Paolo Benvegnù – Earth Hotel

Lento e malinconico l’Earth Hotel di Paolo Benvegnù apre le porte a un’umanità piena di solitudini e camere vuote, difficile da raggiungere nel buio di questa lunga notte. Tre anni dopo la strada tracciata da Hermann si fa ancora più nostalgica, dal contatto perso con la pelle in una visione sempre più interiore e sempre meno luminosa. Se Hermann sapeva accendere quella magia del contatto, l’Earth Hotel, invece, racconta il lirismo dell’assenza, dei letti disfatti e abbandonati in una maniera forse troppo intellettuale per rendere davvero conto del vuoto che queste realtà creano dentro ogni persona. Benvegnù diventa così biografo del suo personale albergo in cui racchiudere un mondo silenzioso, come quello di Stefan Zweig e dei tanti personaggi raccolti dal caso nello stesso posto, senza una storia uniforme da narrare o qualcosa di particolare in comune se non quell’appartenenza indiscreta alla stessa razza.

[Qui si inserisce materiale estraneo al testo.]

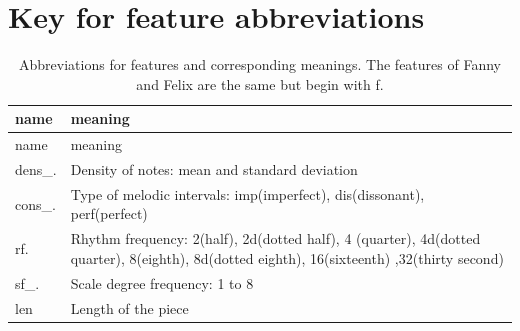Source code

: \documentclass[12pt,twoside]{reedthesis}
\theoremstyle{definition}
\theoremstyle{definition}
\theoremstyle{definition}
\theoremstyle{remark}
\begin{document}
\section{Key for feature
abbreviations}\label{key-for-feature-abbreviations}
\begin{longtable}[]{@{}ll@{}}
\caption{Abbreviations for features and corresponding meanings. The
features of Fanny and Felix are the same but begin with
f.}\tabularnewline
\toprule
\begin{minipage}[b]{0.11\columnwidth}\raggedright\strut
name\strut
\end{minipage} & \begin{minipage}[b]{0.83\columnwidth}\raggedright\strut
meaning\strut
\end{minipage}\tabularnewline
\midrule
\endfirsthead
\toprule
\begin{minipage}[b]{0.11\columnwidth}\raggedright\strut
name\strut
\end{minipage} & \begin{minipage}[b]{0.83\columnwidth}\raggedright\strut
meaning\strut
\end{minipage}\tabularnewline
\midrule
\endhead
\begin{minipage}[t]{0.11\columnwidth}\raggedright\strut
dens\_.\strut
\end{minipage} & \begin{minipage}[t]{0.83\columnwidth}\raggedright\strut
Density of notes: mean and standard deviation\strut
\end{minipage}\tabularnewline
\begin{minipage}[t]{0.11\columnwidth}\raggedright\strut
cons\_.\strut
\end{minipage} & \begin{minipage}[t]{0.83\columnwidth}\raggedright\strut
Type of melodic intervals: imp(imperfect), dis(dissonant),
perf(perfect)\strut
\end{minipage}\tabularnewline
\begin{minipage}[t]{0.11\columnwidth}\raggedright\strut
rf.\strut
\end{minipage} & \begin{minipage}[t]{0.83\columnwidth}\raggedright\strut
Rhythm frequency: 2(half), 2d(dotted half), 4 (quarter), 4d(dotted
quarter), 8(eighth), 8d(dotted eighth), 16(sixteenth) ,32(thirty
second)\strut
\end{minipage}\tabularnewline
\begin{minipage}[t]{0.11\columnwidth}\raggedright\strut
sf\_.\strut
\end{minipage} & \begin{minipage}[t]{0.83\columnwidth}\raggedright\strut
Scale degree frequency: 1 to 8\strut
\end{minipage}\tabularnewline
\begin{minipage}[t]{0.11\columnwidth}\raggedright\strut
len\strut
\end{minipage} & \begin{minipage}[t]{0.83\columnwidth}\raggedright\strut
Length of the piece\strut
\end{minipage}\tabularnewline
\bottomrule
\end{longtable}
\end{document}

Earth Hotel è un disco che conferma la grande attenzione di Benvegnù ai particolari, dai testi complicati quanto le ricercate armonie, che, spesso, peccano di intellettualismi alla ricerca di quel perfetto, e quanto mai fragile, equilibrio fra materia e forma, fra creazione artistica e il sentimento da cui scaturisce. Difficilmente raggiungibile per poter creare quel dinamismo e quella complicità che, naturalmente, dovrebbe instaurarsi fra musica e ascoltatore, tanto da apparire uno specchio che riflette soltanto il suo creatore mentre gli altri, attorno, ne rimangono esclusi. I dodici piani, così, risultano quasi insormontabili, poco immediati, immersi a galleggiare in quest’acqua immobile in cui non è possibile tuffarsi. Un panorama mozzafiato che però sembra sussistere di luce propria, quasi lontano dagli occhi di cui ha bisogno per poter essere apprezzato. Nella solitudine appunto, incapace di brillare se non per se stesso.

E c’è poco da fare in questo senso, Una nuova innocenza inganna l’ascoltatore che crede di trovare una linea di congiunzione con Hermann perché gli altri brani, invece, prendono tutt’altra direzione, verso quello che voleva, probabilmente, esprimere Benvegnù stesso. Una lontananza, costretta o volontaria, dal caos degli eventi (Avenida Silencio) e delle disparità (Nuovosonettomaoista), dalle storie personali (Orlando) e da quelle degli altri (Hannah). Così, nella loro perfezione, lasciano poco da raccogliere. Una solitaria notte senza coperte in un bellissimo hotel, in cui però, il freddo, lo senti lo stesso.